TASK DATA >>
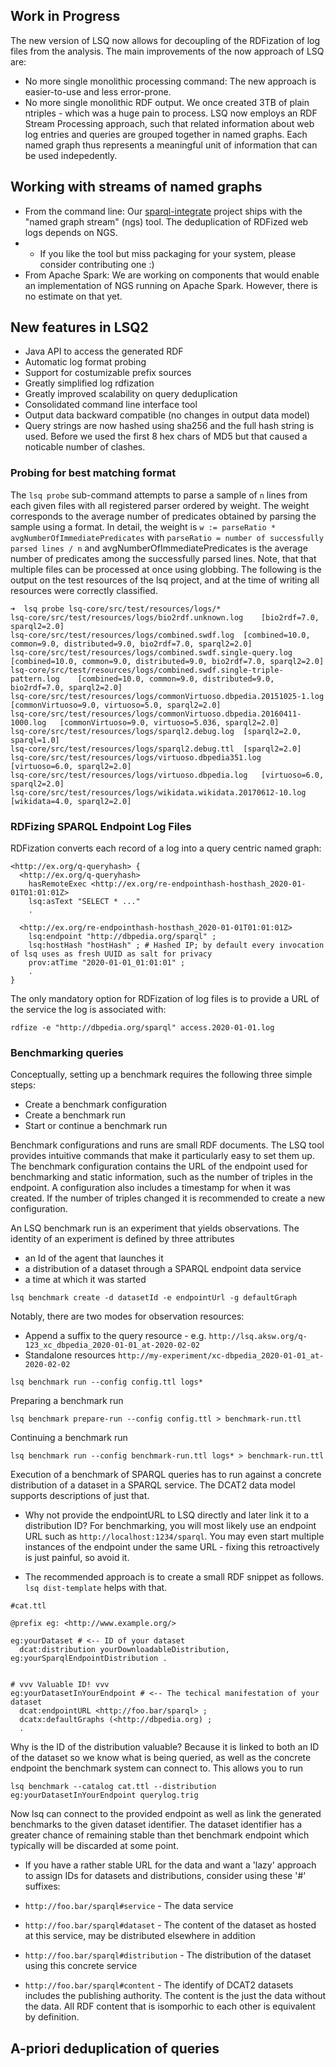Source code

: ## Work in Progress

The new version of LSQ now allows for decoupling of the RDFization of log files from the analysis.
The main improvements of the now approach of LSQ are:

* No more single monolithic processing command: The new approach is easier-to-use and less error-prone.
* No more single monolithic RDF output. We once created 3TB of plain ntriples - which was a huge pain to process. LSQ now employs an RDF Stream Processing approach, such that related information about web log entries and queries are grouped together in named graphs. Each named graph thus represents a meaningful unit of information that can be used indepedently.

## Working with streams of named graphs

* From the command line: Our [sparql-integrate](https://github.com/SmartDataAnalytics/Sparqlintegrate) project ships with the "named graph stream" (ngs) tool. The deduplication of RDFized web logs depends on NGS.
* * If you like the tool but miss packaging for your system, please consider contributing one :)
* From Apache Spark: We are working on components that would enable an implementation of NGS running on Apache Spark. However, there is no estimate on that yet.



## New features in LSQ2

* Java API to access the generated RDF
* Automatic log format probing
* Support for costumizable prefix sources
* Greatly simplified log rdfization
* Greatly improved scalability on query deduplication
* Consolidated command line interface tool
* Output data backward compatible (no changes in output data model)
* Query strings are now hashed using sha256 and the full hash string is used. Before we used the first 8 hex chars of MD5 but that caused a noticable number of clashes.

### Probing for best matching format

The `lsq probe` sub-command attempts to parse a sample of `n` lines from each given files with all registered parser ordered by weight.
The weight corresponds to the average number of predicates obtained by parsing the sample using a format.
In detail, the weight is `w := parseRatio * avgNumberOfImmediatePredicates` with
`parseRatio = number of successfully parsed lines / n` and avgNumberOfImmediatePredicates is the average number of predicates among the successfully parsed lines.
Note, that that multiple files can be processed at once using globbing.
The following is the output on the test resources of the lsq project, and at the time of writing all resources were correctly classified.


```
➜  lsq probe lsq-core/src/test/resources/logs/*
lsq-core/src/test/resources/logs/bio2rdf.unknown.log	[bio2rdf=7.0, sparql2=2.0]
lsq-core/src/test/resources/logs/combined.swdf.log	[combined=10.0, common=9.0, distributed=9.0, bio2rdf=7.0, sparql2=2.0]
lsq-core/src/test/resources/logs/combined.swdf.single-query.log	[combined=10.0, common=9.0, distributed=9.0, bio2rdf=7.0, sparql2=2.0]
lsq-core/src/test/resources/logs/combined.swdf.single-triple-pattern.log	[combined=10.0, common=9.0, distributed=9.0, bio2rdf=7.0, sparql2=2.0]
lsq-core/src/test/resources/logs/commonVirtuoso.dbpedia.20151025-1.log	[commonVirtuoso=9.0, virtuoso=5.0, sparql2=2.0]
lsq-core/src/test/resources/logs/commonVirtuoso.dbpedia.20160411-1000.log	[commonVirtuoso=9.0, virtuoso=5.036, sparql2=2.0]
lsq-core/src/test/resources/logs/sparql2.debug.log	[sparql2=2.0, sparql=1.0]
lsq-core/src/test/resources/logs/sparql2.debug.ttl	[sparql2=2.0]
lsq-core/src/test/resources/logs/virtuoso.dbpedia351.log	[virtuoso=6.0, sparql2=2.0]
lsq-core/src/test/resources/logs/virtuoso.dbpedia.log	[virtuoso=6.0, sparql2=2.0]
lsq-core/src/test/resources/logs/wikidata.wikidata.20170612-10.log	[wikidata=4.0, sparql2=2.0]
```

### RDFizing SPARQL Endpoint Log Files
RDFization converts each record of a log into a query centric named graph:

```
<http://ex.org/q-queryhash> {
  <http://ex.org/q-queryhash>
    hasRemoteExec <http://ex.org/re-endpointhash-hosthash_2020-01-01T01:01:01Z>
    lsq:asText "SELECT * ..."
    .
  
  <http://ex.org/re-endpointhash-hosthash_2020-01-01T01:01:01Z>
    lsq:endpoint "http://dbpedia.org/sparql" ;
    lsq:hostHash "hostHash" ; # Hashed IP; by default every invocation of lsq uses as fresh UUID as salt for privacy
    prov:atTime "2020-01-01_01:01:01" ;
    .
}
```


The only mandatory option for RDFization of log files is to provide a URL of the service the log is associated with:
```
rdfize -e "http://dbpedia.org/sparql" access.2020-01-01.log
```



### Benchmarking queries
Conceptually, setting up a benchmark requires the following three simple steps:

* Create a benchmark configuration
* Create a benchmark run
* Start or continue a benchmark run


Benchmark configurations and runs are small RDF documents. The LSQ tool provides intuitive commands that make it particularly easy to set them up.
The benchmark configuration contains the URL of the endpoint used for benchmarking and static information, such as the number of triples in the endpoint. A configuration also includes a timestamp for when it was created. If the number of triples changed it is recommended to create a new configuration.



An LSQ benchmark run is an experiment that yields observations.
The identity of an experiment is defined by three attributes
* an Id of the agent that launches it
* a distribution of a dataset through a SPARQL endpoint data service
* a time at which it was started

```
lsq benchmark create -d datasetId -e endpointUrl -g defaultGraph

```

Notably, there are two modes for observation resources:
* Append a suffix to the query resource - e.g. `http://lsq.aksw.org/q-123_xc_dbpedia_2020-01-01_at-2020-02-02`
* Standalone resources `http://my-experiment/xc-dbpedia_2020-01-01_at-2020-02-02`

```
lsq benchmark run --config config.ttl logs*
```



Preparing a benchmark run
```
lsq benchmark prepare-run --config config.ttl > benchmark-run.ttl
```

Continuing a benchmark run

```
lsq benchmark run --config benchmark-run.ttl logs* > benchmark-run.ttl
```



Execution of a benchmark of SPARQL queries has to run against a concrete distribution of a dataset in a SPARQL service.
The DCAT2 data model supports descriptions of just that.

* Why not provide the endpointURL to LSQ directly and later link it to a distribution ID?
For benchmarking, you will most likely use an endpoint URL such as `http://localhost:1234/sparql`. You may even start multiple instances of the
endpoint under the same URL - fixing this retroactively is just painful, so avoid it.


* The recommended approach is to create a small RDF snippet as follows. `lsq dist-template` helps with that.
```
#cat.ttl

@prefix eg: <http://www.example.org/>

eg:yourDataset # <-- ID of your dataset
  dcat:distribution yourDownloadableDistribution, eg:yourSparqlEndpointDistribution .


# vvv Valuable ID! vvv
eg:yourDatasetInYourEndpoint # <-- The techical manifestation of your dataset
  dcat:endpointURL <http://foo.bar/sparql> ;
  dcatx:defaultGraphs (<http://dbpedia.org) ;
  .
```

Why is the ID of the distribution valuable? Because it is linked to both an ID of the dataset so we know what is being queried,
as well as the concrete endpoint the benchmark system can connect to. This allows you to run

```
lsq benchmark --catalog cat.ttl --distribution eg:yourDatasetInYourEndpoint querylog.trig
```
Now lsq can connect to the provided endpoint as well as link the generated benchmarks to the given dataset identifier.
The dataset identifier has a greater chance of remaining stable than thet benchmark endpoint which typically will be discarded at some point.


* If you have a rather stable URL for the data and want a 'lazy' approach to assign IDs for datasets and distributions, consider using these '#' suffixes:

* `http://foo.bar/sparql#service`      - The data service 
* `http://foo.bar/sparql#dataset`      - The content of the dataset as hosted at this service, may be distributed elsewhere in addition
* `http://foo.bar/sparql#distribution` - The distribution of the dataset using this concrete service
* `http://foo.bar/sparql#content`      - The identify of DCAT2 datasets includes the publishing authority. The content is the just the data without the data. All RDF content that is isomporhic to each other is equivalent by definition.





## A-priori deduplication of queries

WHAT YOU HAVE TO DO >>
The copy you produce must match the entries above exactly, except that it has no pictures.

EXERCISE OUTPUT >>
Source code

: ## Work in Progress

The new version of LSQ now allows for decoupling of the RDFization of log files from the analysis.
The main improvements of the now approach of LSQ are:

* No more single monolithic processing command: The new approach is easier-to-use and less error-prone.
* No more single monolithic RDF output. We once created 3TB of plain ntriples - which was a huge pain to process. LSQ now employs an RDF Stream Processing approach, such that related information about web log entries and queries are grouped together in named graphs. Each named graph thus represents a meaningful unit of information that can be used indepedently.

## Working with streams of named graphs

* From the command line: Our [sparql-integrate](https://github.com/SmartDataAnalytics/Sparqlintegrate) project ships with the "named graph stream" (ngs) tool. The deduplication of RDFized web logs depends on NGS.
* * If you like the tool but miss packaging for your system, please consider contributing one :)
* From Apache Spark: We are working on components that would enable an implementation of NGS running on Apache Spark. However, there is no estimate on that yet.



## New features in LSQ2

* Java API to access the generated RDF
* Automatic log format probing
* Support for costumizable prefix sources
* Greatly simplified log rdfization
* Greatly improved scalability on query deduplication
* Consolidated command line interface tool
* Output data backward compatible (no changes in output data model)
* Query strings are now hashed using sha256 and the full hash string is used. Before we used the first 8 hex chars of MD5 but that caused a noticable number of clashes.

### Probing for best matching format

The `lsq probe` sub-command attempts to parse a sample of `n` lines from each given files with all registered parser ordered by weight.
The weight corresponds to the average number of predicates obtained by parsing the sample using a format.
In detail, the weight is `w := parseRatio * avgNumberOfImmediatePredicates` with
`parseRatio = number of successfully parsed lines / n` and avgNumberOfImmediatePredicates is the average number of predicates among the successfully parsed lines.
Note, that that multiple files can be processed at once using globbing.
The following is the output on the test resources of the lsq project, and at the time of writing all resources were correctly classified.


```
➜  lsq probe lsq-core/src/test/resources/logs/*
lsq-core/src/test/resources/logs/bio2rdf.unknown.log	[bio2rdf=7.0, sparql2=2.0]
lsq-core/src/test/resources/logs/combined.swdf.log	[combined=10.0, common=9.0, distributed=9.0, bio2rdf=7.0, sparql2=2.0]
lsq-core/src/test/resources/logs/combined.swdf.single-query.log	[combined=10.0, common=9.0, distributed=9.0, bio2rdf=7.0, sparql2=2.0]
lsq-core/src/test/resources/logs/combined.swdf.single-triple-pattern.log	[combined=10.0, common=9.0, distributed=9.0, bio2rdf=7.0, sparql2=2.0]
lsq-core/src/test/resources/logs/commonVirtuoso.dbpedia.20151025-1.log	[commonVirtuoso=9.0, virtuoso=5.0, sparql2=2.0]
lsq-core/src/test/resources/logs/commonVirtuoso.dbpedia.20160411-1000.log	[commonVirtuoso=9.0, virtuoso=5.036, sparql2=2.0]
lsq-core/src/test/resources/logs/sparql2.debug.log	[sparql2=2.0, sparql=1.0]
lsq-core/src/test/resources/logs/sparql2.debug.ttl	[sparql2=2.0]
lsq-core/src/test/resources/logs/virtuoso.dbpedia351.log	[virtuoso=6.0, sparql2=2.0]
lsq-core/src/test/resources/logs/virtuoso.dbpedia.log	[virtuoso=6.0, sparql2=2.0]
lsq-core/src/test/resources/logs/wikidata.wikidata.20170612-10.log	[wikidata=4.0, sparql2=2.0]
```

### RDFizing SPARQL Endpoint Log Files
RDFization converts each record of a log into a query centric named graph:

```
<http://ex.org/q-queryhash> {
  <http://ex.org/q-queryhash>
    hasRemoteExec <http://ex.org/re-endpointhash-hosthash_2020-01-01T01:01:01Z>
    lsq:asText "SELECT * ..."
    .
  
  <http://ex.org/re-endpointhash-hosthash_2020-01-01T01:01:01Z>
    lsq:endpoint "http://dbpedia.org/sparql" ;
    lsq:hostHash "hostHash" ; # Hashed IP; by default every invocation of lsq uses as fresh UUID as salt for privacy
    prov:atTime "2020-01-01_01:01:01" ;
    .
}
```


The only mandatory option for RDFization of log files is to provide a URL of the service the log is associated with:
```
rdfize -e "http://dbpedia.org/sparql" access.2020-01-01.log
```



### Benchmarking queries
Conceptually, setting up a benchmark requires the following three simple steps:

* Create a benchmark configuration
* Create a benchmark run
* Start or continue a benchmark run


Benchmark configurations and runs are small RDF documents. The LSQ tool provides intuitive commands that make it particularly easy to set them up.
The benchmark configuration contains the URL of the endpoint used for benchmarking and static information, such as the number of triples in the endpoint. A configuration also includes a timestamp for when it was created. If the number of triples changed it is recommended to create a new configuration.



An LSQ benchmark run is an experiment that yields observations.
The identity of an experiment is defined by three attributes
* an Id of the agent that launches it
* a distribution of a dataset through a SPARQL endpoint data service
* a time at which it was started

```
lsq benchmark create -d datasetId -e endpointUrl -g defaultGraph

```

Notably, there are two modes for observation resources:
* Append a suffix to the query resource - e.g. `http://lsq.aksw.org/q-123_xc_dbpedia_2020-01-01_at-2020-02-02`
* Standalone resources `http://my-experiment/xc-dbpedia_2020-01-01_at-2020-02-02`

```
lsq benchmark run --config config.ttl logs*
```



Preparing a benchmark run
```
lsq benchmark prepare-run --config config.ttl > benchmark-run.ttl
```

Continuing a benchmark run

```
lsq benchmark run --config benchmark-run.ttl logs* > benchmark-run.ttl
```



Execution of a benchmark of SPARQL queries has to run against a concrete distribution of a dataset in a SPARQL service.
The DCAT2 data model supports descriptions of just that.

* Why not provide the endpointURL to LSQ directly and later link it to a distribution ID?
For benchmarking, you will most likely use an endpoint URL such as `http://localhost:1234/sparql`. You may even start multiple instances of the
endpoint under the same URL - fixing this retroactively is just painful, so avoid it.


* The recommended approach is to create a small RDF snippet as follows. `lsq dist-template` helps with that.
```
#cat.ttl

@prefix eg: <http://www.example.org/>

eg:yourDataset # <-- ID of your dataset
  dcat:distribution yourDownloadableDistribution, eg:yourSparqlEndpointDistribution .


# vvv Valuable ID! vvv
eg:yourDatasetInYourEndpoint # <-- The techical manifestation of your dataset
  dcat:endpointURL <http://foo.bar/sparql> ;
  dcatx:defaultGraphs (<http://dbpedia.org) ;
  .
```

Why is the ID of the distribution valuable? Because it is linked to both an ID of the dataset so we know what is being queried,
as well as the concrete endpoint the benchmark system can connect to. This allows you to run

```
lsq benchmark --catalog cat.ttl --distribution eg:yourDatasetInYourEndpoint querylog.trig
```
Now lsq can connect to the provided endpoint as well as link the generated benchmarks to the given dataset identifier.
The dataset identifier has a greater chance of remaining stable than thet benchmark endpoint which typically will be discarded at some point.


* If you have a rather stable URL for the data and want a 'lazy' approach to assign IDs for datasets and distributions, consider using these '#' suffixes:

* `http://foo.bar/sparql#service`      - The data service 
* `http://foo.bar/sparql#dataset`      - The content of the dataset as hosted at this service, may be distributed elsewhere in addition
* `http://foo.bar/sparql#distribution` - The distribution of the dataset using this concrete service
* `http://foo.bar/sparql#content`      - The identify of DCAT2 datasets includes the publishing authority. The content is the just the data without the data. All RDF content that is isomporhic to each other is equivalent by definition.





## A-priori deduplication of queries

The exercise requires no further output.